START RECORDED DATA

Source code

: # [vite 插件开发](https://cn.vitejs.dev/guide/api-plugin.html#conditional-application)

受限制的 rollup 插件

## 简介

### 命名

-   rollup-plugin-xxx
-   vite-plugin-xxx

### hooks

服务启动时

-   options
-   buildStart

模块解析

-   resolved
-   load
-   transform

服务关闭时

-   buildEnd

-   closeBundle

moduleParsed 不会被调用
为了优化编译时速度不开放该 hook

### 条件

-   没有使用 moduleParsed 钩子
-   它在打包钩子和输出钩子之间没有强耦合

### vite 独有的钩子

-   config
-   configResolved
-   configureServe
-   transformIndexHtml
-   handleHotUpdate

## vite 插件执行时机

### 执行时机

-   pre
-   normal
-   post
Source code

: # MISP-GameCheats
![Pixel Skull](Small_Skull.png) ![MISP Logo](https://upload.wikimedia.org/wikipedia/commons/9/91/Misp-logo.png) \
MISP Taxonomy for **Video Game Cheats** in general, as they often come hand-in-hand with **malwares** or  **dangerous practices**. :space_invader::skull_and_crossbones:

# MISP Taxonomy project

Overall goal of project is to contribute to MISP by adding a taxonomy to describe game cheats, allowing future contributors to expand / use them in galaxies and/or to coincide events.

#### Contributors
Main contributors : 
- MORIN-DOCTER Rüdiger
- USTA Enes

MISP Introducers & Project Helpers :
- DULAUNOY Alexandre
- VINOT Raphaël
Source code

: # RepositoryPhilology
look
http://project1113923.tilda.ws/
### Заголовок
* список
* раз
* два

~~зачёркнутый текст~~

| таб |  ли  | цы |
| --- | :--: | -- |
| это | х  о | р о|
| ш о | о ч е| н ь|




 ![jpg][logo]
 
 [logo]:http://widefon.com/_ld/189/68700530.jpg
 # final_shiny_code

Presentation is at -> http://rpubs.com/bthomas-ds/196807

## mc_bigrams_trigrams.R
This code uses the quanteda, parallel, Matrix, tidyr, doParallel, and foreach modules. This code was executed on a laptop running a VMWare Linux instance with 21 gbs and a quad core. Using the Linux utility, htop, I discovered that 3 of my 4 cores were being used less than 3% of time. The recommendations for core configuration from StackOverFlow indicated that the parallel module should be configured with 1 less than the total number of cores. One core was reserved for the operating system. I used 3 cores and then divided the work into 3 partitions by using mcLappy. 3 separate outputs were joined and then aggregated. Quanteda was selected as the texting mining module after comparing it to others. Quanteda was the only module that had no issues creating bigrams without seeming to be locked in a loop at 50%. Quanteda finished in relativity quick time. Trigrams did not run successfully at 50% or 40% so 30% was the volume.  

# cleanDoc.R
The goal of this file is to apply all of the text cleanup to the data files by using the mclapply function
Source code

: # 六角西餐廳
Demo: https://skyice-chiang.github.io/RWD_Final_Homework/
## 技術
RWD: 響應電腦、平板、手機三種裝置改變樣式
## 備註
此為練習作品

END RECORDED DATA

*ACTIVITY*:
Lines with the word "plugin" in them: report all of these from the listing above.

*RESPONSE TO THIS EXERCISE*:
: # [vite 插件开发](https://cn.vitejs.dev/guide/api-plugin.html#conditional-application)
-   rollup-plugin-xxx
-   vite-plugin-xxx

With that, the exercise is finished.